(Data records)
┌──

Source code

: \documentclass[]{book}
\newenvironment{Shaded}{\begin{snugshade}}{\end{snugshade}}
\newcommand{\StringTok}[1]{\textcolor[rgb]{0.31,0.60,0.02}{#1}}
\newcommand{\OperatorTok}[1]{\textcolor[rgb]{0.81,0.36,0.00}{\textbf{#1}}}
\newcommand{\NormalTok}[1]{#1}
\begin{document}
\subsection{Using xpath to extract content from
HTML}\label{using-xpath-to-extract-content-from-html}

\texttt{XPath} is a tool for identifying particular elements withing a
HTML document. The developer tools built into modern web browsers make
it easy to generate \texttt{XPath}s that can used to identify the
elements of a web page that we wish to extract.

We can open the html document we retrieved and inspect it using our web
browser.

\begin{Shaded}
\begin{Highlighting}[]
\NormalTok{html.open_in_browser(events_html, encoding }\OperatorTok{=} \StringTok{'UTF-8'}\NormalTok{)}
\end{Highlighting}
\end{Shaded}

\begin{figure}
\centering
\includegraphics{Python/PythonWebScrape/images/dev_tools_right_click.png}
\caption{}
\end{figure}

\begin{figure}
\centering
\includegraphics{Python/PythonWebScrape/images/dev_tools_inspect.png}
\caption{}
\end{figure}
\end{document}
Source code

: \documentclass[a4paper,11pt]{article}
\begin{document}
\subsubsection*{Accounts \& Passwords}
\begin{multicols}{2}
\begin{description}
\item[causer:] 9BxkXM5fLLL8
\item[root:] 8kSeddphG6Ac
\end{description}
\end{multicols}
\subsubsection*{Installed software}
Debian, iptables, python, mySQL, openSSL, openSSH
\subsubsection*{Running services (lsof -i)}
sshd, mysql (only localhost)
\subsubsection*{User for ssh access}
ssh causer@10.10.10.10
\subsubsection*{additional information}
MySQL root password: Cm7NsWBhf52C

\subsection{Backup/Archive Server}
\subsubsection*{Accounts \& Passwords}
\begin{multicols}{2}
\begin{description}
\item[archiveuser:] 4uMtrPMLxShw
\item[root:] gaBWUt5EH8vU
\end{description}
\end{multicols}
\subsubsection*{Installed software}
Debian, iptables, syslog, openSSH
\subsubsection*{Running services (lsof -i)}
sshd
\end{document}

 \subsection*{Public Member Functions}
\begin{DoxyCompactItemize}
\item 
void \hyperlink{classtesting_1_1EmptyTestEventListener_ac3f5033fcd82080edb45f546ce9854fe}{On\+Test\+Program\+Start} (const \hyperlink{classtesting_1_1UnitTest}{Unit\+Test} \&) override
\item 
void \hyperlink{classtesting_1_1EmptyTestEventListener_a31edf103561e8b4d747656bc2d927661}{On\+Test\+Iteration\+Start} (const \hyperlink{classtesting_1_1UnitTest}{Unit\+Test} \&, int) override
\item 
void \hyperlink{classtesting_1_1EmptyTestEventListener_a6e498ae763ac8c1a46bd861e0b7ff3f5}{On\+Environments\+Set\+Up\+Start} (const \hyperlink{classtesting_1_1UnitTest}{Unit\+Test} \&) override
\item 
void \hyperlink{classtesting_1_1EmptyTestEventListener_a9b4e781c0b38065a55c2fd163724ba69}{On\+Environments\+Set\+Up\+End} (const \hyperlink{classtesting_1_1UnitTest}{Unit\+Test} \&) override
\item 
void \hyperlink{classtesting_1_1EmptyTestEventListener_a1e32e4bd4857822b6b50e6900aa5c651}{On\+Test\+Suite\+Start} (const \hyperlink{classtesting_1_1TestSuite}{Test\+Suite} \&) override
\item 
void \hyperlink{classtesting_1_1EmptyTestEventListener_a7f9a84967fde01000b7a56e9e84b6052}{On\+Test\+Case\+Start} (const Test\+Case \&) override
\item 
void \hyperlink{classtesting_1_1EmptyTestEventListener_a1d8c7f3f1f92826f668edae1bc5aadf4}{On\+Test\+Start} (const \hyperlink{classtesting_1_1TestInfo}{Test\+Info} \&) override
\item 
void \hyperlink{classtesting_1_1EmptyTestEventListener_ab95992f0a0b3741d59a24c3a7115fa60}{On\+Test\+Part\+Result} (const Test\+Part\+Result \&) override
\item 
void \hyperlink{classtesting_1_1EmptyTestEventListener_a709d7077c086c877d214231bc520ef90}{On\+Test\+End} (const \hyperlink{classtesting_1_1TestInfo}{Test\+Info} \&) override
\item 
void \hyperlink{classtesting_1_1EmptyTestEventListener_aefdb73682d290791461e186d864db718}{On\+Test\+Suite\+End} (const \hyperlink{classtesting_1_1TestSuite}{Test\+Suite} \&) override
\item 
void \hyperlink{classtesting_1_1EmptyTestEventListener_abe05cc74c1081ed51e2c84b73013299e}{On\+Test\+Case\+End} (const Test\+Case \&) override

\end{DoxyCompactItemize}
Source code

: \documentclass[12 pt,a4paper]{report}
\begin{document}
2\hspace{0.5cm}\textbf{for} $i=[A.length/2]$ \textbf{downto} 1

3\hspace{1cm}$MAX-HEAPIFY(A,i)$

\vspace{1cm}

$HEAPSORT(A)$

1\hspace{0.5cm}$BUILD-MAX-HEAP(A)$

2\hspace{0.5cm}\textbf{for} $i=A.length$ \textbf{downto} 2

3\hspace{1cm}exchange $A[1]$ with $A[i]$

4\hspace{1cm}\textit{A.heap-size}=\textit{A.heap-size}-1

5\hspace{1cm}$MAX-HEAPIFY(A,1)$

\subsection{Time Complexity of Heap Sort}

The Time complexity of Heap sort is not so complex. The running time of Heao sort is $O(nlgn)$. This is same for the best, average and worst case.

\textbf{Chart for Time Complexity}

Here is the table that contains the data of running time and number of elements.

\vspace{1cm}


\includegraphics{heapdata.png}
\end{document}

└──

Your goal:
Nothing in the entries should be skipped. Output them all exactly.

Answer space:
Source code

: \documentclass[]{book}
\newenvironment{Shaded}{\begin{snugshade}}{\end{snugshade}}
\newcommand{\StringTok}[1]{\textcolor[rgb]{0.31,0.60,0.02}{#1}}
\newcommand{\OperatorTok}[1]{\textcolor[rgb]{0.81,0.36,0.00}{\textbf{#1}}}
\newcommand{\NormalTok}[1]{#1}
\begin{document}
\subsection{Using xpath to extract content from
HTML}\label{using-xpath-to-extract-content-from-html}

\texttt{XPath} is a tool for identifying particular elements withing a
HTML document. The developer tools built into modern web browsers make
it easy to generate \texttt{XPath}s that can used to identify the
elements of a web page that we wish to extract.

We can open the html document we retrieved and inspect it using our web
browser.

\begin{Shaded}
\begin{Highlighting}[]
\NormalTok{html.open_in_browser(events_html, encoding }\OperatorTok{=} \StringTok{'UTF-8'}\NormalTok{)}
\end{Highlighting}
\end{Shaded}

\begin{figure}
\centering
\includegraphics{Python/PythonWebScrape/images/dev_tools_right_click.png}
\caption{}
\end{figure}

\begin{figure}
\centering
\includegraphics{Python/PythonWebScrape/images/dev_tools_inspect.png}
\caption{}
\end{figure}
\end{document}
Source code

: \documentclass[a4paper,11pt]{article}
\begin{document}
\subsubsection*{Accounts \& Passwords}
\begin{multicols}{2}
\begin{description}
\item[causer:] 9BxkXM5fLLL8
\item[root:] 8kSeddphG6Ac
\end{description}
\end{multicols}
\subsubsection*{Installed software}
Debian, iptables, python, mySQL, openSSL, openSSH
\subsubsection*{Running services (lsof -i)}
sshd, mysql (only localhost)
\subsubsection*{User for ssh access}
ssh causer@10.10.10.10
\subsubsection*{additional information}
MySQL root password: Cm7NsWBhf52C

\subsection{Backup/Archive Server}
\subsubsection*{Accounts \& Passwords}
\begin{multicols}{2}
\begin{description}
\item[archiveuser:] 4uMtrPMLxShw
\item[root:] gaBWUt5EH8vU
\end{description}
\end{multicols}
\subsubsection*{Installed software}
Debian, iptables, syslog, openSSH
\subsubsection*{Running services (lsof -i)}
sshd
\end{document}

 \subsection*{Public Member Functions}
\begin{DoxyCompactItemize}
\item 
void \hyperlink{classtesting_1_1EmptyTestEventListener_ac3f5033fcd82080edb45f546ce9854fe}{On\+Test\+Program\+Start} (const \hyperlink{classtesting_1_1UnitTest}{Unit\+Test} \&) override
\item 
void \hyperlink{classtesting_1_1EmptyTestEventListener_a31edf103561e8b4d747656bc2d927661}{On\+Test\+Iteration\+Start} (const \hyperlink{classtesting_1_1UnitTest}{Unit\+Test} \&, int) override
\item 
void \hyperlink{classtesting_1_1EmptyTestEventListener_a6e498ae763ac8c1a46bd861e0b7ff3f5}{On\+Environments\+Set\+Up\+Start} (const \hyperlink{classtesting_1_1UnitTest}{Unit\+Test} \&) override
\item 
void \hyperlink{classtesting_1_1EmptyTestEventListener_a9b4e781c0b38065a55c2fd163724ba69}{On\+Environments\+Set\+Up\+End} (const \hyperlink{classtesting_1_1UnitTest}{Unit\+Test} \&) override
\item 
void \hyperlink{classtesting_1_1EmptyTestEventListener_a1e32e4bd4857822b6b50e6900aa5c651}{On\+Test\+Suite\+Start} (const \hyperlink{classtesting_1_1TestSuite}{Test\+Suite} \&) override
\item 
void \hyperlink{classtesting_1_1EmptyTestEventListener_a7f9a84967fde01000b7a56e9e84b6052}{On\+Test\+Case\+Start} (const Test\+Case \&) override
\item 
void \hyperlink{classtesting_1_1EmptyTestEventListener_a1d8c7f3f1f92826f668edae1bc5aadf4}{On\+Test\+Start} (const \hyperlink{classtesting_1_1TestInfo}{Test\+Info} \&) override
\item 
void \hyperlink{classtesting_1_1EmptyTestEventListener_ab95992f0a0b3741d59a24c3a7115fa60}{On\+Test\+Part\+Result} (const Test\+Part\+Result \&) override
\item 
void \hyperlink{classtesting_1_1EmptyTestEventListener_a709d7077c086c877d214231bc520ef90}{On\+Test\+End} (const \hyperlink{classtesting_1_1TestInfo}{Test\+Info} \&) override
\item 
void \hyperlink{classtesting_1_1EmptyTestEventListener_aefdb73682d290791461e186d864db718}{On\+Test\+Suite\+End} (const \hyperlink{classtesting_1_1TestSuite}{Test\+Suite} \&) override
\item 
void \hyperlink{classtesting_1_1EmptyTestEventListener_abe05cc74c1081ed51e2c84b73013299e}{On\+Test\+Case\+End} (const Test\+Case \&) override

\end{DoxyCompactItemize}
Source code

: \documentclass[12 pt,a4paper]{report}
\begin{document}
2\hspace{0.5cm}\textbf{for} $i=[A.length/2]$ \textbf{downto} 1

3\hspace{1cm}$MAX-HEAPIFY(A,i)$

\vspace{1cm}

$HEAPSORT(A)$

1\hspace{0.5cm}$BUILD-MAX-HEAP(A)$

2\hspace{0.5cm}\textbf{for} $i=A.length$ \textbf{downto} 2

3\hspace{1cm}exchange $A[1]$ with $A[i]$

4\hspace{1cm}\textit{A.heap-size}=\textit{A.heap-size}-1

5\hspace{1cm}$MAX-HEAPIFY(A,1)$

\subsection{Time Complexity of Heap Sort}

The Time complexity of Heap sort is not so complex. The running time of Heao sort is $O(nlgn)$. This is same for the best, average and worst case.

\textbf{Chart for Time Complexity}

Here is the table that contains the data of running time and number of elements.

\vspace{1cm}


\includegraphics{heapdata.png}
\end{document}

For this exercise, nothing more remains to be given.